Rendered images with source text
Content starts

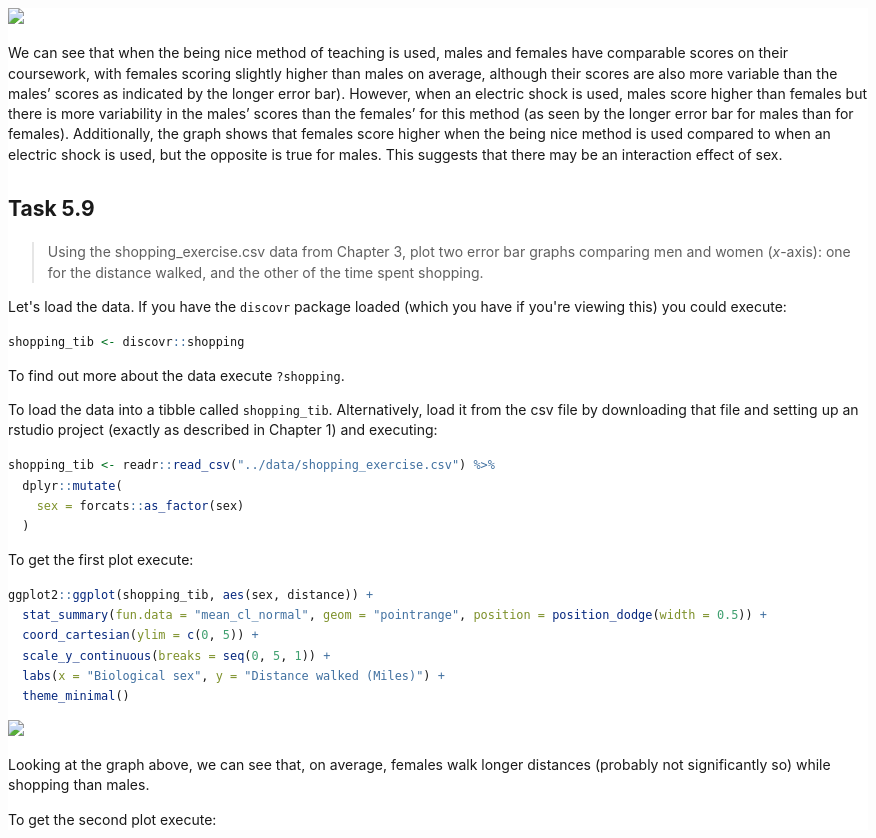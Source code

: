 <img src="/solutions/alex/alex_05_files/figure-html/unnamed-chunk-17-1.png" width="672" />

We can see that when the being nice method of teaching is used, males and females have comparable scores on their coursework, with females scoring slightly higher than males on average, although their scores are also more variable than the males’ scores as indicated by the longer error bar). However, when an electric shock is used, males score higher than females but there is more variability in the males’ scores than the females’ for this method (as seen by the longer error bar for males than for females). Additionally, the graph shows that females score higher when the being nice method is used compared to when an electric shock is used, but the opposite is true for males. This suggests that there may be an interaction effect of sex. 

##  Task 5.9

> Using the shopping_exercise.csv  data from Chapter 3, plot two error bar graphs comparing men and women (*x*-axis): one for the distance walked, and the other of the time spent shopping.

Let's load the data. If you have the `discovr` package loaded (which you have if you're viewing this) you could execute:


```r
shopping_tib <- discovr::shopping
```

To find out more about the data execute `?shopping`.

To load the data into a tibble called `shopping_tib`. Alternatively, load it from the csv file by downloading that file and setting up an rstudio project (exactly as described in Chapter 1) and executing:


```r
shopping_tib <- readr::read_csv("../data/shopping_exercise.csv") %>% 
  dplyr::mutate(
    sex = forcats::as_factor(sex)
  )
```

To get the first plot execute:


```r
ggplot2::ggplot(shopping_tib, aes(sex, distance)) +
  stat_summary(fun.data = "mean_cl_normal", geom = "pointrange", position = position_dodge(width = 0.5)) +
  coord_cartesian(ylim = c(0, 5)) +
  scale_y_continuous(breaks = seq(0, 5, 1)) +
  labs(x = "Biological sex", y = "Distance walked (Miles)") +
  theme_minimal()
```

<img src="/solutions/alex/alex_05_files/figure-html/unnamed-chunk-20-1.png" width="672" />

Looking at the graph above, we can see that, on average, females walk longer distances (probably not significantly so) while shopping than males. 

To get the second plot execute:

Content ends

What the task asks
Pictures aside, give the data again exactly as it appears.

Solution for this exercise
Source code

: <img src="/solutions/alex/alex_05_files/figure-html/unnamed-chunk-17-1.png" width="672" />

We can see that when the being nice method of teaching is used, males and females have comparable scores on their coursework, with females scoring slightly higher than males on average, although their scores are also more variable than the males’ scores as indicated by the longer error bar). However, when an electric shock is used, males score higher than females but there is more variability in the males’ scores than the females’ for this method (as seen by the longer error bar for males than for females). Additionally, the graph shows that females score higher when the being nice method is used compared to when an electric shock is used, but the opposite is true for males. This suggests that there may be an interaction effect of sex. 

##  Task 5.9

> Using the shopping_exercise.csv  data from Chapter 3, plot two error bar graphs comparing men and women (*x*-axis): one for the distance walked, and the other of the time spent shopping.

Let's load the data. If you have the `discovr` package loaded (which you have if you're viewing this) you could execute:


```r
shopping_tib <- discovr::shopping
```

To find out more about the data execute `?shopping`.

To load the data into a tibble called `shopping_tib`. Alternatively, load it from the csv file by downloading that file and setting up an rstudio project (exactly as described in Chapter 1) and executing:


```r
shopping_tib <- readr::read_csv("../data/shopping_exercise.csv") %>% 
  dplyr::mutate(
    sex = forcats::as_factor(sex)
  )
```

To get the first plot execute:


```r
ggplot2::ggplot(shopping_tib, aes(sex, distance)) +
  stat_summary(fun.data = "mean_cl_normal", geom = "pointrange", position = position_dodge(width = 0.5)) +
  coord_cartesian(ylim = c(0, 5)) +
  scale_y_continuous(breaks = seq(0, 5, 1)) +
  labs(x = "Biological sex", y = "Distance walked (Miles)") +
  theme_minimal()
```

<img src="/solutions/alex/alex_05_files/figure-html/unnamed-chunk-20-1.png" width="672" />

Looking at the graph above, we can see that, on average, females walk longer distances (probably not significantly so) while shopping than males. 

To get the second plot execute:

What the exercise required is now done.